- Philharmonisches Kammerkonzert mit dem Curtis-on-Tour-Ensemble
am 21. Mai 2025 im Kleinen Saal der Glocke
von Gerd Klingeberg
Es ist gute Tradition, das der Saisonabschluss der Philharmonischen Kammerkonzerte von jungen Absolventen des renommierten Curtis Institute of Music (Philadelphia, U.S.A.) bestritten wird. So auch diesmal, noch dazu mit einem besonderen Bonbon, nämlich der Uraufführung einer von der PGB in Auftrag gegebenen Komposition „Ar(i)a“, einem Trio für Violine, Viola und Klavier von Alistair Coleman, der bereits mit etlichen preisgekrönten kammermusikalischen Werken weltweit in Erscheinung getreten ist.
Dunkle, sehr ruhig ausgeführte Akkorde des Klaviers (Serena Wang) markieren den ariosen Beginn. Wie aus der Ferne kommend gesellen sich Violine (Alexandra Cooreman) und Bratsche (Alyssa Warcup) dazu mit warmtönigen, allmählich anschwellenden Klängen. Das unaufgeregte Metrum der dämmerlichtigen Harmonien verbreitet eine faszinierende Atmosphäre; leuchtend farbige, facettenreiche Bilder werden kunstvoll inszeniert. Das Spiel wird straffer, voluminöser, aufgeregter; über wuchtigem Klavierfundament steigern sich die Streichereskapaden zum wilden Fortissimo, das sich kurz darauf wieder einpendelt auf mittlerer Dynamik.
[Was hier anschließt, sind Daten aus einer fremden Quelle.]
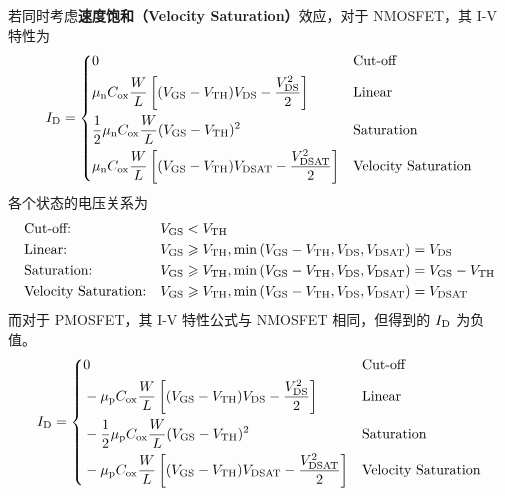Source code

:若同时考虑\textbf{速度饱和（Velocity Saturation）}效应，对于 NMOSFET，其 I-V 特性为
\begin{equation}
    I_{\rm{D}} = 
    \begin{dcases}  %
        \begin{aligned}
            & 0 && \text{Cut-off} \\
            & \mu_{\rm{n}} C_{\rm{ox}} \frac{W}{L} \left[ (V_{\rm{GS}} - V_{\rm{TH}}) V_{\rm{DS}} - \frac{V_{\rm{DS}}^2}{2} \right] && \text{Linear} \\
            & \frac{1}{2} \mu_{\rm{n}} C_{\rm{ox}} \frac{W}{L} (V_{\rm{GS}} - V_{\rm{TH}})^2 && \text{Saturation} \\
            & \mu_{\rm{n}} C_{\rm{ox}} \frac{W}{L} \left[ (V_{\rm{GS}} - V_{\rm{TH}}) V_{\rm{DSAT}} - \frac{V_{\rm{DSAT}}^2}{2} \right] && \text{Velocity Saturation}
        \end{aligned}
    \end{dcases}
\end{equation}
各个状态的电压关系为
\begin{equation}
    \begin{aligned}
        & \text{Cut-off:} && V_{\rm{GS}} < V_{\rm{TH}} \\
        & \text{Linear:} && V_{\rm{GS}} \geqslant V_{\rm{TH}}, \min \left(V_{\rm{GS}} - V_{\rm{TH}}, V_{\rm{DS}}, V_{\rm{DSAT}}\right) = V_{\rm{DS}} \\
        & \text{Saturation:} && V_{\rm{GS}} \geqslant V_{\rm{TH}}, \min \left(V_{\rm{GS}} - V_{\rm{TH}}, V_{\rm{DS}}, V_{\rm{DSAT}}\right) = V_{\rm{GS}} - V_{\rm{TH}} \\
        & \text{Velocity Saturation:} && V_{\rm{GS}} \geqslant V_{\rm{TH}}, \min \left(V_{\rm{GS}} - V_{\rm{TH}}, V_{\rm{DS}}, V_{\rm{DSAT}}\right) = V_{\rm{DSAT}}
    \end{aligned}
\end{equation}
而对于 PMOSFET，其 I-V 特性公式与 NMOSFET 相同，但得到的 $I_{\rm{D}}$ 为负值。
\begin{equation}
    I_{\rm{D}} = 
    \begin{dcases}  %
        \begin{aligned}
            & 0 && \text{Cut-off} \\
            & -\mu_{\rm{p}} C_{\rm{ox}} \frac{W}{L} \left[ (V_{\rm{GS}} - V_{\rm{TH}}) V_{\rm{DS}} - \frac{V_{\rm{DS}}^2}{2} \right] && \text{Linear} \\
            & -\frac{1}{2} \mu_{\rm{p}} C_{\rm{ox}} \frac{W}{L} (V_{\rm{GS}} - V_{\rm{TH}})^2 && \text{Saturation} \\
            & -\mu_{\rm{p}} C_{\rm{ox}} \frac{W}{L} \left[ (V_{\rm{GS}} - V_{\rm{TH}}) V_{\rm{DSAT}} - \frac{V_{\rm{DSAT}}^2}{2} \right] && \text{Velocity Saturation}
        \end{aligned}
    \end{dcases}
\end{equation}
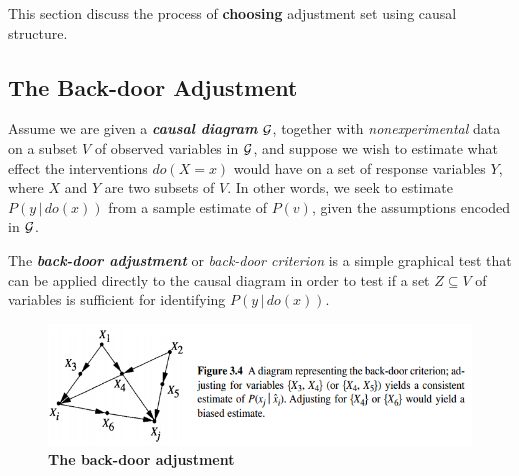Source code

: \documentclass[11pt]{article}
\begin{document}
This section discuss the process of \textbf{choosing} adjustment set using causal structure.
\subsection{The Back-door Adjustment}
Assume we are given a \emph{\textbf{causal diagram}} ${\mathcal G}$, together with \emph{nonexperimental} data on a subset $V$ of observed variables in ${\mathcal G}$, and suppose we wish to estimate what effect the interventions $do(X = x)$ would have on a set of response variables $Y$, where $X$ and $Y$ are two subsets of $V$. In other words, we seek to estimate $P(y\,|\, do(x))$ from a sample estimate of $P(v)$, given the assumptions encoded in ${\mathcal G}$.

The \textbf{\emph{back-door adjustment}} or \emph{back-door criterion} \citep{pearl2000causal} is a simple graphical test that can be applied directly to the causal diagram in order to test if a set $Z \subseteq V$ of variables is sufficient for identifying $P(y \,|\,do(x))$.

\begin{figure}
\begin{minipage}[t]{1\linewidth}
  \centering
  \centerline{\includegraphics[scale = 0.6]{backdoor.png}}
\end{minipage}
\caption{\footnotesize{\textbf{The back-door adjustment  \citep{pearl2000causal}}}}
\label{fig: backdoor}
\end{figure}
\end{document}
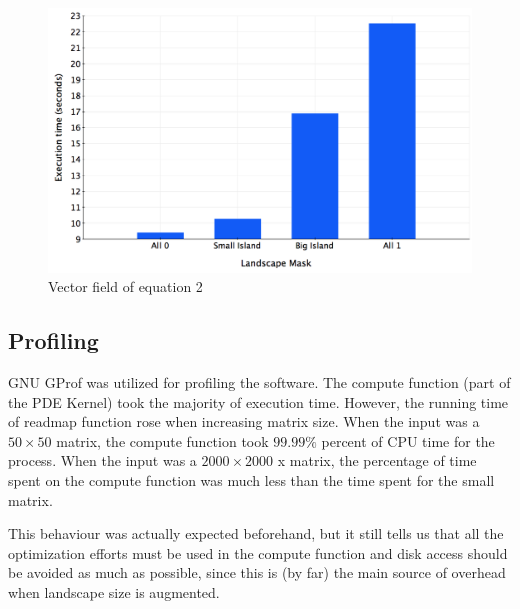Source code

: \documentclass[12pt,a4paper]{article}
\begin{document}
\begin{figure}[hb]
    \centering
    \includegraphics[scale=0.3]{images/bargraph.png}
    \caption{Vector field of equation 2}
\end{figure}


\subsection{Profiling}

GNU GProf was utilized for profiling the software. The compute function (part of the PDE Kernel) took the majority of execution time. However, the running time of readmap function rose when increasing matrix size. When the input was a $50\times 50$ matrix, the compute function took $99.99\%$ percent of CPU time for the process. When the input was a $2000\times 2000$ x matrix, the percentage of time spent on the compute function was much less than the time spent for the small matrix. 

This behaviour was actually expected beforehand, but it still tells us that all the optimization efforts must be used in the compute function and disk access should be avoided as much as possible, since this is (by far) the main source of overhead when landscape size is augmented.
\end{document}
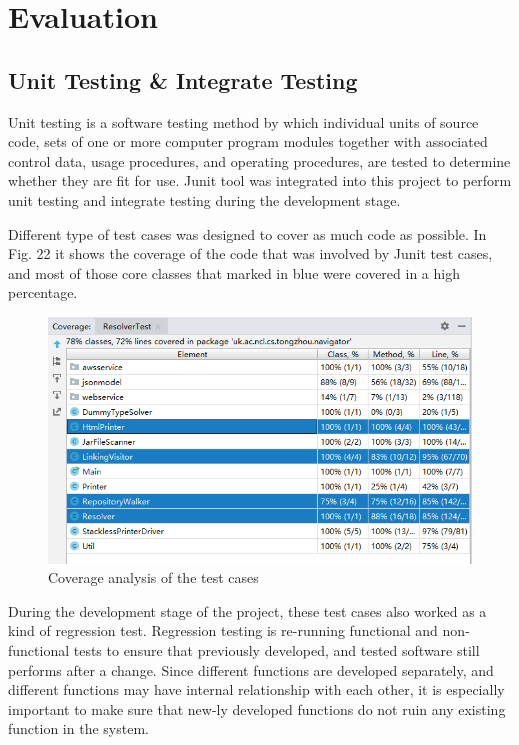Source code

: \documentclass[runningheads]{llncs}
\begin{document}
\section{Evaluation}

\subsection{Unit Testing \& Integrate Testing}

Unit testing is a software testing method by which individual units of source code, sets of one or more computer program modules together with associated control data, usage procedures, and operating procedures, are tested to determine whether they are fit for use.\cite{huizinga2007automated} Junit tool was integrated into this project to perform unit testing and integrate testing during the development stage.

Different type of test cases was designed to cover as much code as possible. In Fig. 22 it shows the coverage of the code that was involved by Junit test cases, and most of those core classes that marked in blue were covered in a high percentage.

\begin{figure}[H]
	\centering
	\includegraphics[width=12cm]{pic/unit-test-coverage.png}
	\caption{Coverage analysis of the test cases}
	\label{Coverage analysis of the test cases}
\end{figure}

During the development stage of the project, these test cases also worked as a kind of regression test. Regression testing is re-running functional and non-functional tests to ensure that previously developed, and tested software still performs after a change.\cite{basu2015software} Since different functions are developed separately, and different functions may have internal relationship with each other, it is especially important to make sure that new-ly developed functions do not ruin any existing function in the system.
\end{document}
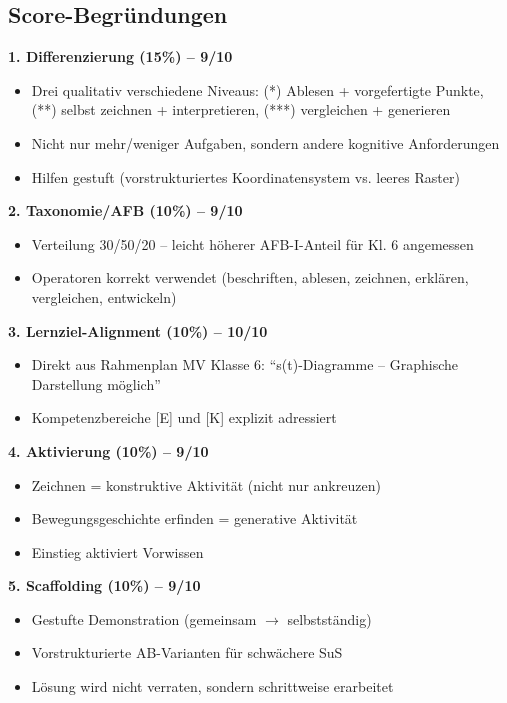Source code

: \documentclass[11pt,a4paper]{article}
\begin{document}
\subsection{Score-Begründungen}

\textbf{1. Differenzierung (15\%) -- 9/10}
\begin{itemize}
    \item Drei qualitativ verschiedene Niveaus: (*) Ablesen + vorgefertigte Punkte, (**) selbst zeichnen + interpretieren, (***) vergleichen + generieren
    \item Nicht nur mehr/weniger Aufgaben, sondern andere kognitive Anforderungen
    \item Hilfen gestuft (vorstrukturiertes Koordinatensystem vs. leeres Raster)
\end{itemize}

\textbf{2. Taxonomie/AFB (10\%) -- 9/10}
\begin{itemize}
    \item Verteilung 30/50/20 -- leicht höherer AFB-I-Anteil für Kl. 6 angemessen
    \item Operatoren korrekt verwendet (beschriften, ablesen, zeichnen, erklären, vergleichen, entwickeln)
\end{itemize}

\textbf{3. Lernziel-Alignment (10\%) -- 10/10}
\begin{itemize}
    \item Direkt aus Rahmenplan MV Klasse 6: ``s(t)-Diagramme -- Graphische Darstellung möglich''
    \item Kompetenzbereiche [E] und [K] explizit adressiert
\end{itemize}

\textbf{4. Aktivierung (10\%) -- 9/10}
\begin{itemize}
    \item Zeichnen = konstruktive Aktivität (nicht nur ankreuzen)
    \item Bewegungsgeschichte erfinden = generative Aktivität
    \item Einstieg aktiviert Vorwissen
\end{itemize}

\textbf{5. Scaffolding (10\%) -- 9/10}
\begin{itemize}
    \item Gestufte Demonstration (gemeinsam $\to$ selbstständig)
    \item Vorstrukturierte AB-Varianten für schwächere SuS
    \item Lösung wird nicht verraten, sondern schrittweise erarbeitet
\end{itemize}
\end{document}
Diese von den jungen Interpretinnen mit musikantischer Verve grandios ausgeführte Wellenbewegung wiederholt sich ein paar Male, nimmt die Zuhörer mit in eine fremde, mit ihrer betörenden Klangfarbigkeit dennoch irgendwie vertraut anmutende Welt, in der man sich problemlos zurechtfindet. Der Schluss kommt einigermaßen überraschend, aber der faszinierende Höreindruck wirkt noch intensiv nach.
Das 1914 entstandene Klaviertrio a-Moll von Maurice Ravel führt mit anderer Besetzung die Stimmung von Colemans „Ar(i)a“ weiter mit einem melodischen Thema. Die Besetzung hat sich etwas verändert: Es gibt keine Bratsche, sondern ganz klassisch einen Cello-Part, gespielt von Gary Hoffman, der die jungen Musiker on Tour als inspirierender Mentor begleitet. Der Kopfsatz Modéré gefällt mit klangvollen, vom Klavier schillernd untermalten Streichersequenzen, die zwischenzeitlich immer wieder heftig aufwallen, um schließlich nocturnal sanft zu verklingen.
Verspielte Springlebendigkeit prägt das energiegeladene scherzo-hafte „Pantoum“. Bei den mehrschichtig überlagerten Rhythmen und schnellen Bewegungen ist ein besonders präzises Zusammenspiel gefragt. Kein Problem für das Trio, selbst dann, wenn es mitunter gehörig aufs Tempo drückt. Deutlich kontrastierend, in vornehm tiefgründigem Ernst schreitend, folgt die thematisch vom Klavier vorgelegte „Passacaille“. Gemeinsam mit den beiden Streichinstrumenten erwächst sie zum gewaltigen Höhepunkt. Und findet langsam zurück zum anfänglich ruhevollen Modus.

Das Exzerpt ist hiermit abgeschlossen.